Retrieve data between 2 '.'

  • Hi geniuses!

    Hi have a field (VALUE), which contains data like:

    MNN.helloworld

    GFF.goodbyeworld

    SSW.seeyoulaterworld.oops

    And I want to retrieve data when there's only one '.' in the data.

    Is this doable?

    Thanks

    Regards

  • --========================--

    --== CREATE SAMPLE DATA ==--

    --========================--

    SELECT yourData

    INTO #yourTable

    FROM (VALUES('MNN.helloworld'),('GFF.goodbyeworld'),('SSW.seeyoulaterworld.oops')

    )a(yourData);

    --========================--

    --== SOLUTION ==--

    --========================--

    SELECT *

    FROM #yourTable

    WHERE LEN(yourData)-1 = LEN(REPLACE(yourData COLLATE Latin1_General_BIN2,'.',''));


    Forever trying to learn
    My blog - http://www.cadavre.co.uk/
    For better, quicker answers on T-SQL questions, click on the following...http://www.sqlservercentral.com/articles/Best+Practices/61537/
    For better, quicker answers on SQL Server performance related questions, click on the following...http://www.sqlservercentral.com/articles/SQLServerCentral/66909/

  • Thanks

    It gives me an error: Argument data type ntext is invalid for argument 1 of len function

    Solutions?

    Regards

  • davdam8 (10/24/2012)


    Thanks

    It gives me an error: Argument data type ntext is invalid for argument 1 of len function

    Solutions?

    Regards

    That would be because you didn't supply DDL or readily consumable sample data, which caused me to assume that you were not using a deprecated type.
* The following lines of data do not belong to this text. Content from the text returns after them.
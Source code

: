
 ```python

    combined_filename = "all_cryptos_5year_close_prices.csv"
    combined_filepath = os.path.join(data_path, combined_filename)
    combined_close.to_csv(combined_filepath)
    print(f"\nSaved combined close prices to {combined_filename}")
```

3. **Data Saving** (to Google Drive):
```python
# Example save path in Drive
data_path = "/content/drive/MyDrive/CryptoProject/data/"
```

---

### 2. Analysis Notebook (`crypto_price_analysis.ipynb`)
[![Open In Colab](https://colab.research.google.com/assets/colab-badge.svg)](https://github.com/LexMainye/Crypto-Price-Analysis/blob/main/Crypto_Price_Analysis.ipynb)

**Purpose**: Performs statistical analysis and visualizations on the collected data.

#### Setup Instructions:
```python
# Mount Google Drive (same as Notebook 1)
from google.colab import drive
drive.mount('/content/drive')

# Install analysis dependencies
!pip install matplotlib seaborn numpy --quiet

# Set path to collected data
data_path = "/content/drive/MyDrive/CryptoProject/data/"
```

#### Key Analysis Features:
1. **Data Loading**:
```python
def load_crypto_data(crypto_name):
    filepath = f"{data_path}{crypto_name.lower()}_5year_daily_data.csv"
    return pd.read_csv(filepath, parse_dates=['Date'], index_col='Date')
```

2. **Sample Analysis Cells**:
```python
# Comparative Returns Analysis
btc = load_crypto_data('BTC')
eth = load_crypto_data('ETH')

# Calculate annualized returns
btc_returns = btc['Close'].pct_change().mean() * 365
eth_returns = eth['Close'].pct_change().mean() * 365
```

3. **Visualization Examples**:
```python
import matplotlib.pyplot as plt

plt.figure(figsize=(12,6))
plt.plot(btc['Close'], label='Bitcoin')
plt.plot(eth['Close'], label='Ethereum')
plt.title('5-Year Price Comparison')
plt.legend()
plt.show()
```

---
    You'll have to cast it to NVARCHAR or VARCHAR to use, e.g.

    SELECT *

    FROM #yourTable

    WHERE LEN(CAST(yourData AS NVARCHAR(MAX)))-1 = LEN(REPLACE(CAST(yourData AS NVARCHAR(MAX)) COLLATE Latin1_General_BIN2,'.',''));


    Forever trying to learn
    My blog - http://www.cadavre.co.uk/
    For better, quicker answers on T-SQL questions, click on the following...http://www.sqlservercentral.com/articles/Best+Practices/61537/
    For better, quicker answers on SQL Server performance related questions, click on the following...http://www.sqlservercentral.com/articles/SQLServerCentral/66909/

  • WOW!

    Works great!

    Thanks body!

    Regards

  • davdam8 (10/24/2012)


    WOW!

    Works great!

    Thanks body!

    Regards

    And if at all possible change your ntext to nvarchar(max). ntext is deprecated and complete PITA to work with.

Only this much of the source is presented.